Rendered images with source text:
"""

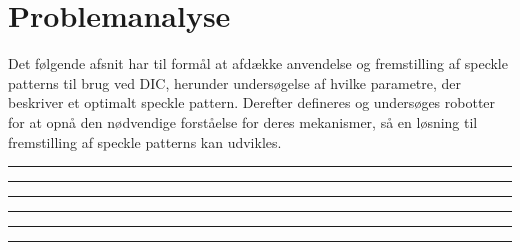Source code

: \chapter{Problemanalyse} \label{Problemanalyse}
Det følgende afsnit har til formål at afdække anvendelse og fremstilling af speckle patterns til brug ved DIC, herunder undersøgelse af hvilke parametre, der beskriver et optimalt speckle pattern. Derefter defineres og undersøges robotter for at opnå den nødvendige forståelse for deres mekanismer, så en løsning til fremstilling af speckle patterns kan udvikles.

 


\plainbreak{2}  
\plainbreak{1} 

\plainbreak{2}  

\plainbreak{2} 
\plainbreak{1}
\plainbreak{1} 
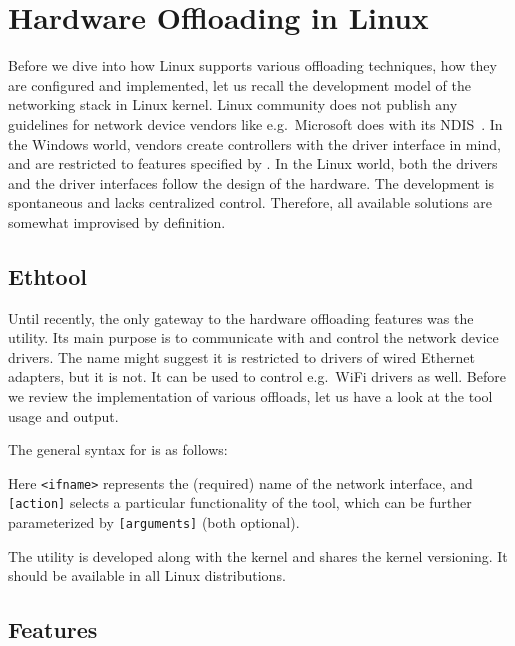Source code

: \chapter{Hardware Offloading in Linux}
\label{chap:linux}

Before we dive into how Linux supports various offloading techniques, how they
are configured and implemented, let us recall the development
model of the networking stack in Linux kernel. Linux
community does not publish any guidelines for network device vendors like
e.g.\ Microsoft does with its \acrfull{NDIS}~\cite{NDIS}. In the Windows world,
vendors create controllers with the driver interface in mind, and are
restricted to features specified by . In the Linux world, both the
drivers and the driver interfaces follow the design of the hardware. The
development is spontaneous and lacks centralized control. Therefore, all available
solutions are somewhat improvised by definition.

\section{Ethtool}

Until recently, the only gateway to the hardware offloading features was the
 utility. Its main purpose is to communicate with and
control the network device drivers. The name might suggest it is restricted to
drivers of wired Ethernet adapters, but it is not. It can be used to control e.g.\ WiFi
drivers as well. Before we review the implementation of various offloads, let
us have a look at the tool usage and output.

The general syntax for  is as follows:


Here \texttt{<ifname>} represents the (required) name of the network
interface, and \texttt{[action]} selects a particular functionality of the
tool, which can be further parameterized by \texttt{[arguments]} (both
optional).

The utility is developed along with the kernel and shares the kernel
versioning. It should be available in all Linux distributions.

\section{Features}

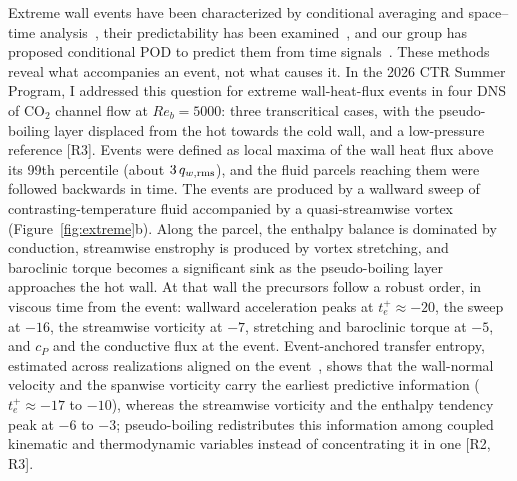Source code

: \documentclass[11pt]{article}
\begin{document}
Extreme wall events have been characterized by conditional averaging and space--time
analysis~\cite{Guerrero2020,Hack2021,Zhang2023}, their predictability has been
examined~\cite{Blonigan2019}, and our group has proposed conditional POD to predict them from time
signals~\cite{Martin2025}. These methods reveal what accompanies an event, not what causes it.
In the 2026 CTR Summer Program, I addressed this question for extreme wall-heat-flux events in
four DNS of CO$_2$ channel flow at $Re_b=5000$: three transcritical cases, with the pseudo-boiling
layer displaced from the hot towards the cold wall, and a low-pressure reference [R3]. Events were
defined as local maxima of the wall heat flux above its 99th percentile (about $3\,q_{w,\rm rms}$),
and the fluid parcels reaching them were followed backwards in time. The events are produced by a
wallward sweep of contrasting-temperature fluid accompanied by a quasi-streamwise vortex
(Figure~\ref{fig:extreme}b). Along the parcel, the enthalpy balance is dominated by conduction,
streamwise enstrophy is produced by vortex stretching, and baroclinic torque becomes a significant
sink as the pseudo-boiling layer approaches the hot wall. At that wall the precursors follow a
robust order, in viscous time from the event: wallward acceleration peaks at
$t_e^+\approx-20$, the sweep at $-16$, the streamwise vorticity at $-7$, stretching and baroclinic
torque at $-5$, and $c_P$ and the conductive flux at the event. Event-anchored transfer entropy,
estimated across realizations aligned on the event~\cite{Schreiber2000,Wollstadt2014}, shows that
the wall-normal velocity and the spanwise vorticity carry the earliest predictive information
($t_e^+\approx-17$ to $-10$), whereas the streamwise vorticity and the enthalpy tendency peak at
$-6$ to $-3$; pseudo-boiling redistributes this information among coupled kinematic and
thermodynamic variables instead of concentrating it in one [R2, R3].
\end{document}

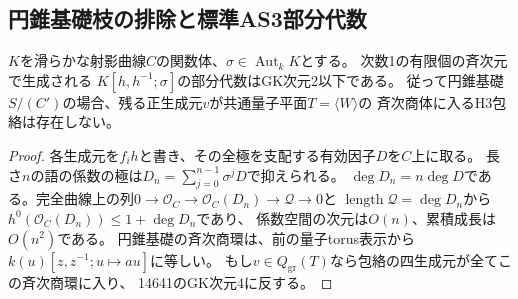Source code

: \subsection{円錐基礎枝の排除と標準AS3部分代数}
\label{subsec:h3-positive3-cone-exclusion}
\begin{lemma}\label{lem:h3-curve-graded-division-growth}
$K$を滑らかな射影曲線$C$の関数体、$\sigma\in\operatorname{Aut}_kK$とする。
次数1の有限個の斉次元で生成される
$K[h,h^{-1};\sigma]$の部分代数はGK次元2以下である。
従って円錐基礎$S/(C')$の場合、残る正生成元$v$が共通量子平面$T=\langle W\rangle$の
斉次商体に入るH3包絡は存在しない。
\end{lemma}
\begin{proof}
各生成元を$f_i h$と書き、その全極を支配する有効因子$D$を$C$上に取る。
長さ$n$の語の係数の極は$D_n=\sum_{j=0}^{n-1}\sigma^jD$で抑えられる。
$\deg D_n=n\deg D$である。完全曲線上の列$0\to\mathcal O_C\to\mathcal O_C(D_n)\to\mathcal Q\to0$と
$\operatorname{length}\mathcal Q=\deg D_n$から$h^0(\mathcal O_C(D_n))\le1+\deg D_n$であり、
係数空間の次元は$O(n)$、累積成長は$O(n^2)$である。
円錐基礎の斉次商環は、前の量子torus表示から
$k(u)[z,z^{-1};u\mapsto au]$に等しい。
もし$v\in Q_{\mathrm{gr}}(T)$なら包絡の四生成元が全てこの斉次商環に入り、
14641のGK次元4に反する。
\end{proof}

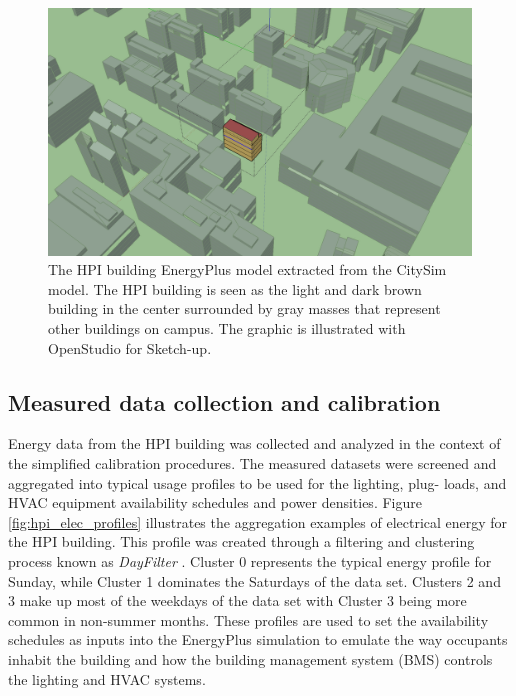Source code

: \documentclass{tBPS2e}
\theoremstyle{plain}
\theoremstyle{definition}
\theoremstyle{remark}
\begin{document}
\begin{figure}[H]
\centering
\includegraphics[scale=0.2]{figures/HPI_Campus.png}
\caption{The HPI building EnergyPlus model extracted from the CitySim model. The HPI building is seen
as the light and dark brown building in the center surrounded by gray masses that represent other buildings on 
campus. The graphic is illustrated with OpenStudio for Sketch-up.}
\label{fig:HPIcampus}
\end{figure}

\subsection{Measured data collection and calibration}
Energy data from the HPI building was collected and analyzed in the context of
the simplified calibration procedures. The measured datasets were screened and
aggregated into typical usage profiles to be used for the lighting, plug-
loads, and HVAC equipment availability schedules and power densities. Figure
\ref{fig:hpi_elec_profiles} illustrates the aggregation examples of electrical
energy for the HPI building. This profile was created through a filtering and
clustering process known as \emph{DayFilter} \citep{Miller:2015kr}. Cluster 0 represents
the typical energy profile for Sunday, while Cluster 1 dominates the Saturdays of the data set.
Clusters 2 and 3 make up most of the weekdays of the data set with Cluster 3 being more common in 
non-summer months. These profiles are used to set the availability schedules as inputs into the
EnergyPlus simulation to emulate the way occupants inhabit the building and
how the building management system (BMS) controls the lighting and HVAC
systems. 
\end{document}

"""

# What to work on
Which of the lines in the data contain the string "enthalpy"? Return each one.

# Task output
(Figure~\ref{fig:extreme}b). Along the parcel, the enthalpy balance is dominated by conduction,
($t_e^+\approx-17$ to $-10$), whereas the streamwise vorticity and the enthalpy tendency peak at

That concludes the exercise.